I am trying to create large graph via graph-tool
library (near 10^6 - 10^7 vertices) and fill vertex property with vertex name or use names instead of vertex indexes. I have:
list of names:
['50', '56', '568']
set of edges, but instead of vertex indexes it consists of their names:
edge_list = {frozenset({'568', '56'}), frozenset({'56', '50'}), frozenset({'50', '568'})}
Since add_edge_list()
allows to create vertices if they are no such vertix in the graph. I'm trying to use it to fill an empty graph. It works ok, but when I was trying to get vertex by its name, I got an error that there are no vertex with such index.

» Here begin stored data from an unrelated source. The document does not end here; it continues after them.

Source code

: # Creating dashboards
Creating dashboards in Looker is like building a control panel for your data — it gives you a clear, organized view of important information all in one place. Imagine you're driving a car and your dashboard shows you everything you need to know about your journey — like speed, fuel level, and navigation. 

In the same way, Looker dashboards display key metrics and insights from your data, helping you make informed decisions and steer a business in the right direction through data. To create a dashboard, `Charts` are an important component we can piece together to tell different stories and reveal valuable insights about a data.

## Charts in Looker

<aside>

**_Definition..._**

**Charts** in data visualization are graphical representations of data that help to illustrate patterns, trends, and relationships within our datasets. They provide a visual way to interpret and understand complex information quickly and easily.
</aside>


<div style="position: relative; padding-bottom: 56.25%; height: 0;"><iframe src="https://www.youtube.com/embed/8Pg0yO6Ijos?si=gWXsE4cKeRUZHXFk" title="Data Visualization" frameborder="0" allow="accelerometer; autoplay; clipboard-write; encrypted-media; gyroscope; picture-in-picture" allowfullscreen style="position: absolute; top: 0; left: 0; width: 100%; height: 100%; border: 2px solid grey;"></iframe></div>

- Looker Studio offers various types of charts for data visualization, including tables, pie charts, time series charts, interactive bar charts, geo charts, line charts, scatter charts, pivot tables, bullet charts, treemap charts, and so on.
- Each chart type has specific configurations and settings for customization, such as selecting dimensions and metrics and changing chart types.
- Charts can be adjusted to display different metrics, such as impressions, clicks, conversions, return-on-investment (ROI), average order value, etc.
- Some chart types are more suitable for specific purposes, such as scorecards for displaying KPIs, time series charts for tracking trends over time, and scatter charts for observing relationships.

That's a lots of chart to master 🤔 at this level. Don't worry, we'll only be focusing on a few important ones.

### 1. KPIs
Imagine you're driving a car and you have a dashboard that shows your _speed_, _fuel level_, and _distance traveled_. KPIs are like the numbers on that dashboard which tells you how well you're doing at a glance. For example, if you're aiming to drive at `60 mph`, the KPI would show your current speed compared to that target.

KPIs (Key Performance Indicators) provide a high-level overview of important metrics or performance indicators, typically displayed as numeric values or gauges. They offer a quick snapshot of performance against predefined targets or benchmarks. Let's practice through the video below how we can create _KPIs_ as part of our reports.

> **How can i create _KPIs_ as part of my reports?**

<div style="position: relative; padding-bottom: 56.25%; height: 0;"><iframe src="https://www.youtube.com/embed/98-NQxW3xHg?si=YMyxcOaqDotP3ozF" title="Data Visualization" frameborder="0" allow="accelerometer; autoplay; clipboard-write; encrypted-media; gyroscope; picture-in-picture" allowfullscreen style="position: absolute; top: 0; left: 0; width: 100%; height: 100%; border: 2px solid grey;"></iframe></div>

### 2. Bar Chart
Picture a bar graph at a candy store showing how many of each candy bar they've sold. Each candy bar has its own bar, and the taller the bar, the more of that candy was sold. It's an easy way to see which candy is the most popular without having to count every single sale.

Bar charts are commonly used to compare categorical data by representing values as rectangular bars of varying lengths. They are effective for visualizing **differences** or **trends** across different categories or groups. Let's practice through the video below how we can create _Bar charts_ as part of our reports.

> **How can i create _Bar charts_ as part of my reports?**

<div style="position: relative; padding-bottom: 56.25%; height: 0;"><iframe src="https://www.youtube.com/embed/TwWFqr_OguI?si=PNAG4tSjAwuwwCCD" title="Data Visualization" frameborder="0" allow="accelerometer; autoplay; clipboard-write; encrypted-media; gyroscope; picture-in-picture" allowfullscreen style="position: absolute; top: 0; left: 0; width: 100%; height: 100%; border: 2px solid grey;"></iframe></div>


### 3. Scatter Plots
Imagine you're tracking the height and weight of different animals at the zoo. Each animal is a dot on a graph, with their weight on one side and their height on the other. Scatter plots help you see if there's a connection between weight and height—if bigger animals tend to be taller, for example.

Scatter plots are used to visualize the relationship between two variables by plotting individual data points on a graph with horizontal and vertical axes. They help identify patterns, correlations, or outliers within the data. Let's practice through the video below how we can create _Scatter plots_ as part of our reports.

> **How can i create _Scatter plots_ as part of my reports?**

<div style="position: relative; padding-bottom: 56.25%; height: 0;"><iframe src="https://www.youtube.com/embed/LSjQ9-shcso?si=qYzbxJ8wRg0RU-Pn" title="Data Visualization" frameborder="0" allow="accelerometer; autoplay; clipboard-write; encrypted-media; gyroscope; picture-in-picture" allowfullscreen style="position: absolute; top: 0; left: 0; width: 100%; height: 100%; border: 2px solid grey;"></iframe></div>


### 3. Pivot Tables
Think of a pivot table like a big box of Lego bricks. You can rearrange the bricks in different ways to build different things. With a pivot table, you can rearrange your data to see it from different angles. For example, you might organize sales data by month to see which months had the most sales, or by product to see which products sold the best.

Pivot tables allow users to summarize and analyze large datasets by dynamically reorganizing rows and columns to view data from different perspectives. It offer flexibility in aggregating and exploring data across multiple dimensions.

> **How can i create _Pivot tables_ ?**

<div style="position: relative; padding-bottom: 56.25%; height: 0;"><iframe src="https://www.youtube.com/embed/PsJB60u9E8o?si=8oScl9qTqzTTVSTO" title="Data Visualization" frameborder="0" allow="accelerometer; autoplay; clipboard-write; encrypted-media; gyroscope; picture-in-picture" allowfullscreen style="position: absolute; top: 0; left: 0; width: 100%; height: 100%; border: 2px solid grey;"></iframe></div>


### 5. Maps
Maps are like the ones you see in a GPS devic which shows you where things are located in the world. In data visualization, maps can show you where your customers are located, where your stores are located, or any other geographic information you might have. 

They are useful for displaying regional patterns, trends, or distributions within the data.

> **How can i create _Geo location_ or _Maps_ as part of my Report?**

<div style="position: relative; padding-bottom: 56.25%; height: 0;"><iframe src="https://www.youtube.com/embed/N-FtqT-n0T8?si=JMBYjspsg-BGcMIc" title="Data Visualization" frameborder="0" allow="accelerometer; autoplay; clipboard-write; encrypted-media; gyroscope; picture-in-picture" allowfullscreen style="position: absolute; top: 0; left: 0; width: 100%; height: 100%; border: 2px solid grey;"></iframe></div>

Here is the code of my program:
g = grt.Graph(directed=False)
edge_list = {frozenset({'568', '56'}), frozenset({'56', '50'}), frozenset({'50', '568'})}
ids = ['50', '56', '568']
g.add_edge_list(edge_list, hashed=True, string_vals=True)
print(g.vertex('50'))
The error message of print(g.vertex('50'))
:
ValueError: Invalid vertex index: 50
I want to create graph:
edge_list
only;Is there any good way to do this?
EDIT: Current code:
g = grt.Graph(directed=False)
g.add_vertex(len(ids))
vprop = g.new_vertex_property("string", vals=ids)
g.vp.user_id = vprop
for vert1, vert2 in edges_list:
g.add_edge(g.vertex(ids_dict[vert1]), g.vertex(ids_dict[vert2]))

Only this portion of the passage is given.